## Task instructions
Repeat every line of the data exactly; no picture belongs in the copy.

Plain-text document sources
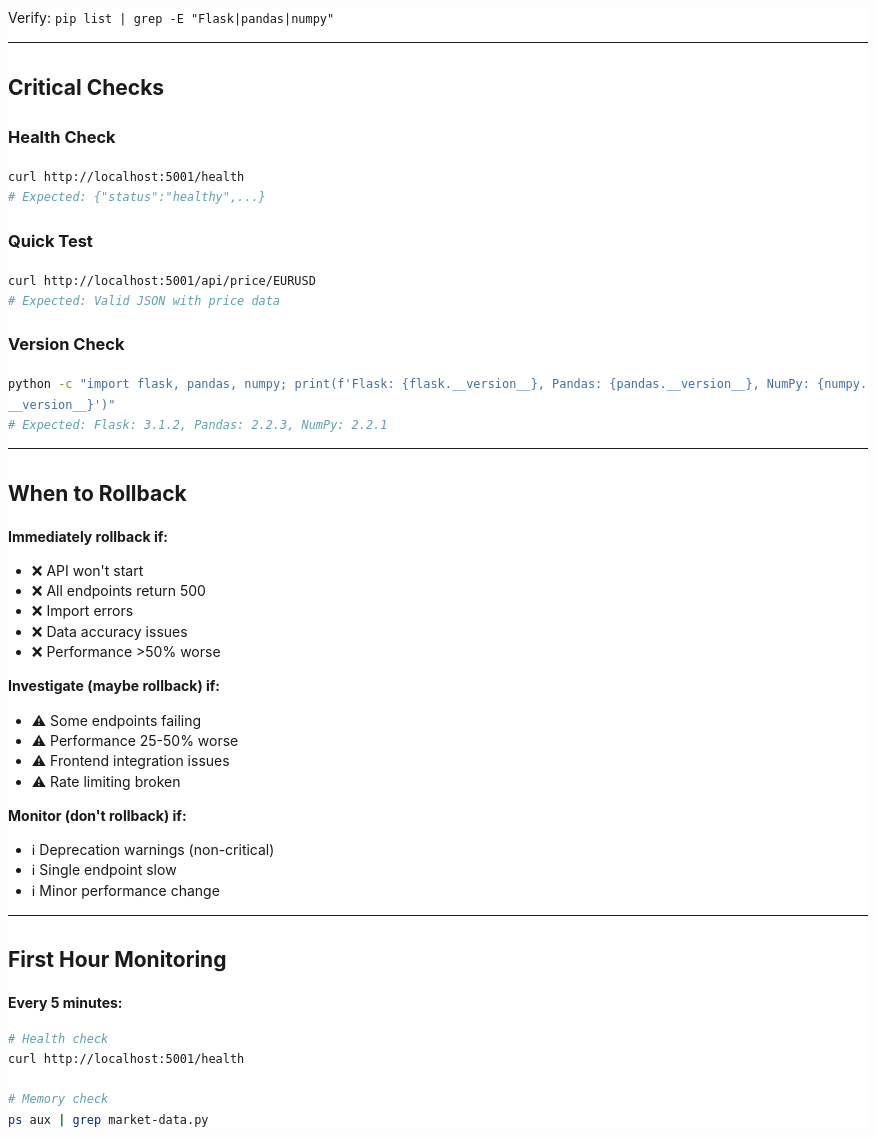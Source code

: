 Verify: `pip list | grep -E "Flask|pandas|numpy"`

---

## Critical Checks

### Health Check
```bash
curl http://localhost:5001/health
# Expected: {"status":"healthy",...}
```

### Quick Test
```bash
curl http://localhost:5001/api/price/EURUSD
# Expected: Valid JSON with price data
```

### Version Check
```bash
python -c "import flask, pandas, numpy; print(f'Flask: {flask.__version__}, Pandas: {pandas.__version__}, NumPy: {numpy.__version__}')"
# Expected: Flask: 3.1.2, Pandas: 2.2.3, NumPy: 2.2.1
```

---

## When to Rollback

**Immediately rollback if:**
- ❌ API won't start
- ❌ All endpoints return 500
- ❌ Import errors
- ❌ Data accuracy issues
- ❌ Performance >50% worse

**Investigate (maybe rollback) if:**
- ⚠️ Some endpoints failing
- ⚠️ Performance 25-50% worse
- ⚠️ Frontend integration issues
- ⚠️ Rate limiting broken

**Monitor (don't rollback) if:**
- ℹ️ Deprecation warnings (non-critical)
- ℹ️ Single endpoint slow
- ℹ️ Minor performance change

---

## First Hour Monitoring

**Every 5 minutes:**
```bash
# Health check
curl http://localhost:5001/health

# Memory check
ps aux | grep market-data.py
```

## Result of the exercise
Source code

: Verify: `pip list | grep -E "Flask|pandas|numpy"`

---

## Critical Checks

### Health Check
```bash
curl http://localhost:5001/health
# Expected: {"status":"healthy",...}
```

### Quick Test
```bash
curl http://localhost:5001/api/price/EURUSD
# Expected: Valid JSON with price data
```

### Version Check
```bash
python -c "import flask, pandas, numpy; print(f'Flask: {flask.__version__}, Pandas: {pandas.__version__}, NumPy: {numpy.__version__}')"
# Expected: Flask: 3.1.2, Pandas: 2.2.3, NumPy: 2.2.1
```

---

## When to Rollback

**Immediately rollback if:**
- ❌ API won't start
- ❌ All endpoints return 500
- ❌ Import errors
- ❌ Data accuracy issues
- ❌ Performance >50% worse

**Investigate (maybe rollback) if:**
- ⚠️ Some endpoints failing
- ⚠️ Performance 25-50% worse
- ⚠️ Frontend integration issues
- ⚠️ Rate limiting broken

**Monitor (don't rollback) if:**
- ℹ️ Deprecation warnings (non-critical)
- ℹ️ Single endpoint slow
- ℹ️ Minor performance change

---

## First Hour Monitoring

**Every 5 minutes:**
```bash
# Health check
curl http://localhost:5001/health

# Memory check
ps aux | grep market-data.py
```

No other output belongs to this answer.